In Euclidean plane geometry, tangent lines to circles form the subject of numerous theorems, and perform an important role in several geometrical constructions and proofs. Since, tangent to a circle at a point P is perpendicular to the radius to that point; theorems including tangent lines often include radial lines and orthogonal circles.

**Tangent lines to one circle:**

A tangent line t to a circle C intersects the circle at a particular point T. For assessment, secant lines intersect a circle at two points, while another line may not intersect a circle at all. This property of tangent lines is conserved under many geometrical transformations, such as scaling, rotation, translations, inversions and map projections. If we say in technical terms, these transformations do not change the incidence structure of the tangent line and circle, although the line and circle may be malformed.

**Tangent lines to two circles:**

For two circles, there are generally four bitangent lines that are tangent to both. For both of them, the external tangent lines, the circles fall on the similar side of the line; for the others, the internal tangent lines, the circles fall on contradictory sides of the line. The external tangent lines traverse in the external homothetic center, while the internal tangent lines traverse at the internal homothetic center. The internal homothetic center constantly lies on the line joining the centers of the two circles, in the segment among both circles. The exterior center lies on the identical line and is nearer to the center of the smaller than to the center of the larger. If both of the circles have identical radius, the external tangent lines are parallel and - at least in inversive geometry - the external homothetic center, slander at infinity.

** Belt problem**

The internal and external tangent lines are useful in solving the belt problem that calculates the length of a belt or rope needed to fit snugly over two pulleys. If the belt is measured to be a mathematical line of insignificant thickness and if both pulleys are supposed to lie in exactly the similar plane, the problem transfers to summing the lengths of the relevant tangent line segments with the lengths of circular arcs subtended by the belt. If the belt is draped about the wheels so as to cross, the interior tangent line segments are related. On the other hand, if the belt is draped exteriorly across the pulleys, the exterior tangent line segments are related; this case is sometimes called the pulley problem.

**Illustration**

Generally the points of tangency t1 and t2 for the four lines tangent to two circles with centers x1 and x2 and radii r1 and r2 are given by solving the simultaneous equations:

**Outer tangent**

The red line joining the points (x3, y3) and (x4, y4) is the outer tangent among the two circles. Specified points (x1,y1), (x2,y2) the points (x3,y3), (x4,y4) can easily be calculated by equating the angle theta and adding the x, y-coordinates of the triangle(theta) to the original coordinates (x1,y1) as shown in the figure.

**Inner tangent**

An inner tangent is a tangent that intersects the segment joining two centers of the circles.

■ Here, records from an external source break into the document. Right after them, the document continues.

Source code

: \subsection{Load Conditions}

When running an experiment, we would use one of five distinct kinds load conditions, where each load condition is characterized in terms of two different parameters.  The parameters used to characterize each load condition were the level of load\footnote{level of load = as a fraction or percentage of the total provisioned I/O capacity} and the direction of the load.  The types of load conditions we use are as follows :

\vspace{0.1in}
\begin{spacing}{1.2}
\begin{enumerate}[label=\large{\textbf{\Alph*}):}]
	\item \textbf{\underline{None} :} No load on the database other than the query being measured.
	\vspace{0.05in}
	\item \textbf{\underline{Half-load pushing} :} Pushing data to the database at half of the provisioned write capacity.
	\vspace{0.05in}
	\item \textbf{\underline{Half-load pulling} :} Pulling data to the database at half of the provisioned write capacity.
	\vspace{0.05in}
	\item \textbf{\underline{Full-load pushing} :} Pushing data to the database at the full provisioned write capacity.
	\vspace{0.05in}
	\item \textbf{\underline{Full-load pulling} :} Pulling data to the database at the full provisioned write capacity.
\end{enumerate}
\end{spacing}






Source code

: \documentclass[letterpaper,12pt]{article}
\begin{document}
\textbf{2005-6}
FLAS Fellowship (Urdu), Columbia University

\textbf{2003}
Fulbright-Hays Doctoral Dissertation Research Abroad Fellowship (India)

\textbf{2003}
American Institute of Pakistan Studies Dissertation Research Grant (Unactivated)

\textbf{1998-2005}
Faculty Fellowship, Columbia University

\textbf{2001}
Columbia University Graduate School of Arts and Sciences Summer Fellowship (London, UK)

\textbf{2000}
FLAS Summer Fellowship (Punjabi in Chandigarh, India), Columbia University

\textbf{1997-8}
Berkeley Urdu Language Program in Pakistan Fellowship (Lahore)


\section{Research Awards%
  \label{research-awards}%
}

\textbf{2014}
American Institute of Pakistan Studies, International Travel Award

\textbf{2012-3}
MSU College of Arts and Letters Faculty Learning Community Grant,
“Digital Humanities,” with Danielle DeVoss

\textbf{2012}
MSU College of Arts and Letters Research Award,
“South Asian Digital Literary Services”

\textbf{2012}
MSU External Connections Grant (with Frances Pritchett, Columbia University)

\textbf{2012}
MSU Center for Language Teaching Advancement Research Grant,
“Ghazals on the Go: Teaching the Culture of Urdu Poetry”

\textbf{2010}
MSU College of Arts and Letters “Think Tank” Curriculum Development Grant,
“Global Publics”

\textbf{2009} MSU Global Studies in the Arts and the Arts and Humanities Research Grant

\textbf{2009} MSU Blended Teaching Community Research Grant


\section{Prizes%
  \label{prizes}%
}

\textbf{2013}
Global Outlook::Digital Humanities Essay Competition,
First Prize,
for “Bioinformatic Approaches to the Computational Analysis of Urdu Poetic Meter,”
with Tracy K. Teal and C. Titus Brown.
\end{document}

This should be noted that the inner tangent will not be defined for cases when the two circles overlap.

**Monge's theorem**

Monge's theorem is named after Gaspard Monge in geometry which states that for any three circles in a plane, no one of which is inside one of the others, the three intersection points of the three pairs of external tangent lines are in fact collinear.

Monge's theorem lets us know that surprisingly the three "points" of the "ice-cream cones" are always in a straight line. In the visual example underneath the red, green, and blue points are all in a straight line.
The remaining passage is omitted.